Editor’s note: The following excerpt from the Inman News Blog examines aspects of the subprime mortgage market, what fueled its growth, and what could be in store for this segment, which has grown at a rapid pace over the last few years. Inman News welcomes your comments on what is happening in the subprime market. Click here to join a discussion.

The Subprime Tsunami

Here is the scenario: China is creating wealth at record levels. Its central bank has invested more than $1 trillion in U.S. Treasuries and mortgaged-back securities. In fact, it is the largest investor in MBSs. The fastest-growing piece of MBSs has been subprime loans.

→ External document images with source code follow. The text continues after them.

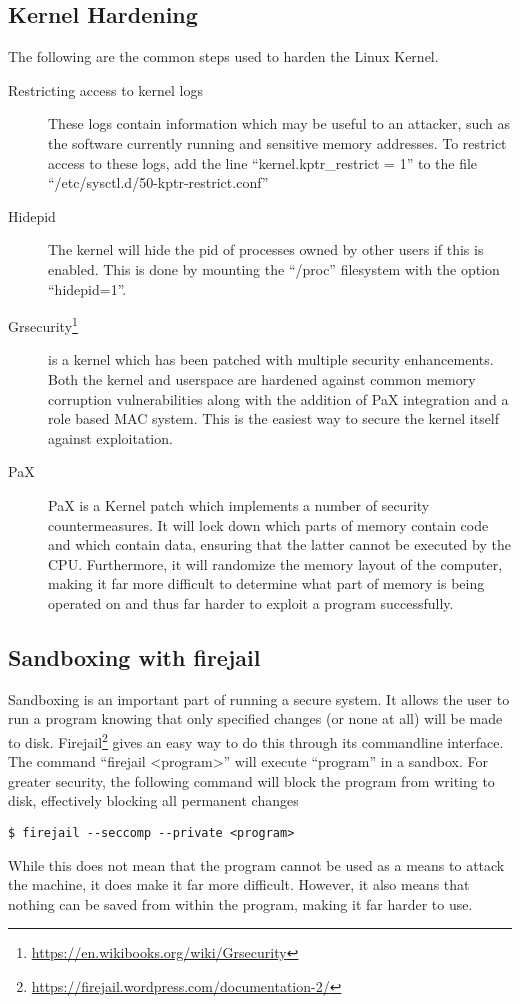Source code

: 			\subsection{Kernel Hardening}
				The following are the common steps used to harden the Linux Kernel.
				\begin{description}
					\item[Restricting access to kernel logs]
						These logs contain information which may be useful to an attacker, such as the software currently running and sensitive memory addresses.
						To restrict access to these logs, add the line ``kernel.kptr\_restrict = 1'' to the file ``/etc/sysctl.d/50-kptr-restrict.conf''
					\item[Hidepid]
						The kernel will hide the pid of processes owned by other users if this is enabled. This is done by mounting the ``/proc'' filesystem with the option ``hidepid=1''.
					\item[Grsecurity\footnote{\url{https://en.wikibooks.org/wiki/Grsecurity}}]
						is a kernel which has been patched with multiple security enhancements.
						Both the kernel and userspace are hardened against common memory corruption vulnerabilities along with the addition of PaX integration and a role based MAC system. This is the easiest way to secure the kernel itself against exploitation.
					\item[PaX] PaX is a Kernel patch which implements a number of security countermeasures.
						It will lock down which parts of memory contain code and which contain data, ensuring that the latter cannot be executed by the CPU.
						Furthermore, it will randomize the memory layout of the computer, making it far more difficult to determine what part of memory is being operated on and thus far harder to exploit a program successfully.
				\end{description}
				\subsection{Sandboxing with firejail}
					Sandboxing is an important part of running a secure system.
					It allows the user to run a program knowing that only specified changes (or none at all) will be made to disk.
					Firejail\footnote{\url{https://firejail.wordpress.com/documentation-2/}} gives an easy way to do this through its commandline interface.
					The command ``firejail <program>'' will execute ``program'' in a sandbox.
					For greater security, the following command will block the program from writing to disk, effectively blocking all permanent changes
					\begin{lstlisting}[style=CLI]
						$ firejail --seccomp --private <program>
					\end{lstlisting}
					While this does not mean that the program cannot be used as a means to attack the machine, it does make it far more difficult.
					However, it also means that nothing can be saved from within the program, making it far harder to use.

Years ago, Wall Street figured out it could make a mint off mortgages and began packaging them as fast as the Chinese were building high-rises in Shanghai.

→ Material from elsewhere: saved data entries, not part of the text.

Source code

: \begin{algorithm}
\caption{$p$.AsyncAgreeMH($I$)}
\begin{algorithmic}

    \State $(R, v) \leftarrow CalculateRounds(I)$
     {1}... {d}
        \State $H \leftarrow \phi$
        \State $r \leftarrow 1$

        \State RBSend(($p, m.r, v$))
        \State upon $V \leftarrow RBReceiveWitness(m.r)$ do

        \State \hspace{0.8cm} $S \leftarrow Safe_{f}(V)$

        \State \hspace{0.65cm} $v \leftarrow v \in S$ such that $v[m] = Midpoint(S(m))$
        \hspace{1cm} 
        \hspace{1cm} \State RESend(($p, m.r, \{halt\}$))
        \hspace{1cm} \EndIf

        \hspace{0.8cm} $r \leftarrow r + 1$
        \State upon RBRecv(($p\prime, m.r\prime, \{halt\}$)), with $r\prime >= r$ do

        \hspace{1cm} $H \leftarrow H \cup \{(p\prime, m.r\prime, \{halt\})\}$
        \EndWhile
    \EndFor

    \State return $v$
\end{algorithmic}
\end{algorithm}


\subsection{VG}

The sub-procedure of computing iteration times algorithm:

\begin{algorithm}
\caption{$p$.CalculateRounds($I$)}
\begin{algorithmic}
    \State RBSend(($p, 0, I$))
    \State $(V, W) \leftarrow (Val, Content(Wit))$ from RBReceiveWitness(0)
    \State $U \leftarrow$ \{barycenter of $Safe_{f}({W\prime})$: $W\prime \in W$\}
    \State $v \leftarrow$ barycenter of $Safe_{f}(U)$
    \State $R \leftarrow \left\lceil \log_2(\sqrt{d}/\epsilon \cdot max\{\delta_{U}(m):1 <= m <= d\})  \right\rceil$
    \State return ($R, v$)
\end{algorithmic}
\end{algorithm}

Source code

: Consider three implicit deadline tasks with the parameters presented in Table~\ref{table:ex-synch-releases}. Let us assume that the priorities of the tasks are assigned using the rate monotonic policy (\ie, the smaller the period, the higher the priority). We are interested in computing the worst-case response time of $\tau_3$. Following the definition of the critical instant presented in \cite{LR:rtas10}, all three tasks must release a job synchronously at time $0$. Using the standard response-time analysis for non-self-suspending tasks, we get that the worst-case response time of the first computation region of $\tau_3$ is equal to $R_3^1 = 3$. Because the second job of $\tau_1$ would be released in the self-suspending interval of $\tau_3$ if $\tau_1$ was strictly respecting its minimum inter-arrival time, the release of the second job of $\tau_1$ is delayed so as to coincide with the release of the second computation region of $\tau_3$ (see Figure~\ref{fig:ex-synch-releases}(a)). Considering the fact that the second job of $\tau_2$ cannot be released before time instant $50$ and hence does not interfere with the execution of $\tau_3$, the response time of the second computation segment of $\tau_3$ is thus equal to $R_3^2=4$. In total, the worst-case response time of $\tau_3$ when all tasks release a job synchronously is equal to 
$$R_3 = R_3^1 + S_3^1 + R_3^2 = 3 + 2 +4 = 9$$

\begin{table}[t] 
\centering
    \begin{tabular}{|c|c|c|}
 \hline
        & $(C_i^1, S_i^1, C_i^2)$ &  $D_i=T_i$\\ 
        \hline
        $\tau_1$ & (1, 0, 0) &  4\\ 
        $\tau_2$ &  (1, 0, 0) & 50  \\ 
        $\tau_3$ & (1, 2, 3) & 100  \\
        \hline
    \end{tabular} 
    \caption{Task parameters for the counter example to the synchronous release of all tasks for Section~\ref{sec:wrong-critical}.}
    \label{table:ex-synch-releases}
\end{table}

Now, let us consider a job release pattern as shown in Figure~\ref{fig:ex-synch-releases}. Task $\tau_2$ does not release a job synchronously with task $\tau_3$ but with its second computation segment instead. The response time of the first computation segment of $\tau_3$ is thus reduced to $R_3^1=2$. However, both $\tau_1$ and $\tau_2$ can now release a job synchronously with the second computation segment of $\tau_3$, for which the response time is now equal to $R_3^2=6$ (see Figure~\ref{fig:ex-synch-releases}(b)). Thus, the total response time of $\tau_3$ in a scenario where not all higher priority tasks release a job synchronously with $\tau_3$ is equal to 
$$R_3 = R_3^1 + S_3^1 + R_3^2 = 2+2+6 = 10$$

But the supply was constrained, so the Street urged originators to originate more home loans, as they had plenty of investors, including deep pockets from China (and Japan as well).

Then along came the minority/immigrant home-buying market as an opportunity. Promoting home ownership to this crowd became the rallying cry of President Clinton, President Bush, Congress, the Realtors, the home builders, mortgage bankers and the average bus boy who until now could not afford to buy a house. It was an apple-pie bandwagon that no one could resist.

But how do you dig deep into this market unless you permit nothing-down loans, low-cost ARMs and loose underwriting? You can’t.

Hello subprime mortgage market. Bingo — it became the formula for the biggest property-ownership push since the Homestead Act. The politicians fed off the phenomenon and the industry lapped up transactions. Sitting behind the curtain was Wall Street, of course, which made a boat load of money.

Add careless underwriting on refinancings and credit lines and the money that came from China to help make more loans goes right back to the Chinese shores as consumers use their houses to buy depreciating assets like cars, clothes, toys and all sorts of stuff.

Now for the hangover: the upside-down homeowner. Mortgage payments for many homeowners are doubling, inflation won’t fill the gap, and many in this new class of homeowners are in trouble. Writing risky loans to unqualified home buyers is generally stupid. Inflation covered up the mess for awhile but not anymore.

This summer much of this nonsense will come to a head.

It is like all financial scandals that involve Wall Street and real estate (remember the Savings & Loan crisis): there are severe consequences. Generally, consumers pay the cost of other people’s gains.

This is how the subprime tsunami works. The ocean recedes, people run to the beach and go WOW, then the big wave destroys them and the property behind them.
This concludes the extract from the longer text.